Working Genius is a framework developed by Patrick Lencioni that identifies six types of work every project and team requires: Wonder, Invention, Discernment, Galvanising, Enablement, and Tenacity. In healthcare teams, the framework helps leaders understand why some people energise under certain conditions and drain under others, and how to structure roles and meetings accordingly.
Why do healthcare teams experience burnout even when they are fully staffed?
Burnout in healthcare teams often stems from people spending the majority of their time doing work that falls outside their natural genius. A person with Enablement as their working genius will drain quickly if assigned Invention work, and vice versa. Staffing levels matter, but genius alignment matters just as much for sustainable performance.
How can Working Genius help resolve conflict between senior clinicians?
Many conflicts between senior clinicians are not personality clashes but genius mismatches. A clinician with Discernment needs time to evaluate before committing to a course of action. A clinician with Galvanising needs to move before momentum is lost. Naming this dynamic as a structural issue rather than a character flaw allows the team to design around it rather than escalate it.

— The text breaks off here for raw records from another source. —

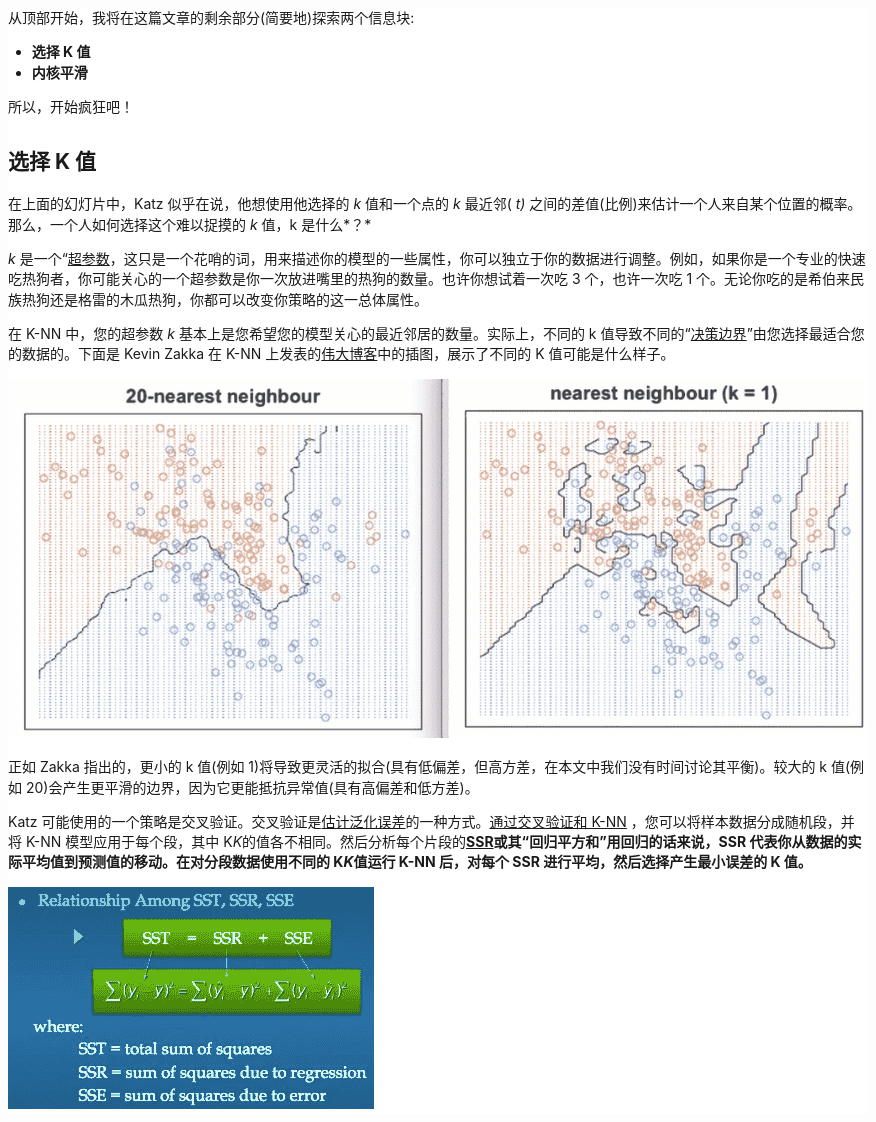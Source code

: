 从顶部开始，我将在这篇文章的剩余部分(简要地)探索两个信息块:

*   **选择 K 值**
*   **内核平滑**

所以，开始疯狂吧！

## 选择 K 值

在上面的幻灯片中，Katz 似乎在说，他想使用他选择的 *k* 值和一个点的 *k* 最近邻( *t)* 之间的差值(比例)来估计一个人来自某个位置的概率。那么，一个人如何选择这个难以捉摸的 *k* 值，k 是什么*？*

*k* 是一个“[超参数](https://en.wikipedia.org/wiki/Hyperparameter_(machine_learning))，这只是一个花哨的词，用来描述你的模型的一些属性，你可以独立于你的数据进行调整。例如，如果你是一个专业的快速吃热狗者，你可能关心的一个超参数是你一次放进嘴里的热狗的数量。也许你想试着一次吃 3 个，也许一次吃 1 个。无论你吃的是希伯来民族热狗还是格雷的木瓜热狗，你都可以改变你策略的这一总体属性。

在 K-NN 中，您的超参数 *k* 基本上是您希望您的模型关心的最近邻居的数量。实际上，不同的 k 值导致不同的“[决策边界](https://www.youtube.com/watch?v=JtBtVNtTXRQ)”由您选择最适合您的数据的。下面是 Kevin Zakka 在 K-NN 上发表的[伟大博客](https://kevinzakka.github.io/2016/07/13/k-nearest-neighbor/)中的插图，展示了不同的 K 值可能是什么样子。

![](img/93f518bb7d3a0503735258a47ea29d70.png)

正如 Zakka 指出的，更小的 k 值(例如 1)将导致更灵活的拟合(具有低偏差，但高方差，在本文中我们没有时间讨论其平衡)。较大的 k 值(例如 20)会产生更平滑的边界，因为它更能抵抗异常值(具有高偏差和低方差)。

Katz 可能使用的一个策略是交叉验证。交叉验证是[估计泛化误差](http://efavdb.com/leave-one-out-cross-validation/)的一种方式。[通过交叉验证和 K-NN](http://www.statsoft.com/Textbook/k-Nearest-Neighbors#crossvalidation) ，您可以将样本数据分成随机段，并将 K-NN 模型应用于每个段，其中 K*K*的值各不相同。然后分析每个片段的[**SSR**](https://en.wikipedia.org/wiki/Explained_sum_of_squares)**或其“回归平方和”用回归的话来说，SSR 代表你从数据的实际平均值到预测值的移动。在对分段数据使用不同的 K*K*值运行 K-NN 后，对每个 SSR 进行平均，然后选择产生最小误差的 K 值。**

**![](img/1dcfd965e296d547593a4909cbaee3af.png)**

Which Working Genius types are most commonly missing in healthcare leadership teams?
The most common gaps in healthcare leadership teams are Galvanising and Tenacity. Teams drawn primarily from clinical backgrounds often have strong Wonder, Discernment, and Enablement, but lack the geniuses that drive activation and completion. The result is strong thinking and weak follow-through, with projects starting well and fading before they finish.
How do you run a Working Genius assessment with a healthcare team?
A Working Genius assessment involves each team member completing the online assessment individually, followed by a facilitated debrief session where the team maps their combined genius profile. A Certified Working Genius Facilitator guides the team through interpreting the results, identifying gaps and overlaps, and redesigning how they run meetings, assign projects, and structure roles.
Can Working Genius improve staff retention in healthcare?
Yes. High turnover in healthcare departments is often driven by genius mismatch between what the role requires and what the person is naturally energised by. Mapping what a role actually demands across a full work cycle, then hiring and assigning people whose genius aligns with that demand, reduces the mismatch that causes early exit and disengagement.
Your next step is simple. Assess your leadership team. Map the six geniuses. Identify the gaps, the mismatches, and the people operating outside their strengths most of the time. Then redesign the work around the people, not the other way around. If you want help doing that inside your organisation, reach out at jonno@consultclarity.org.
This is not about accommodating preferences. It is about aligning natural strengths with organisational needs. When you do that well, performance improves and people stay.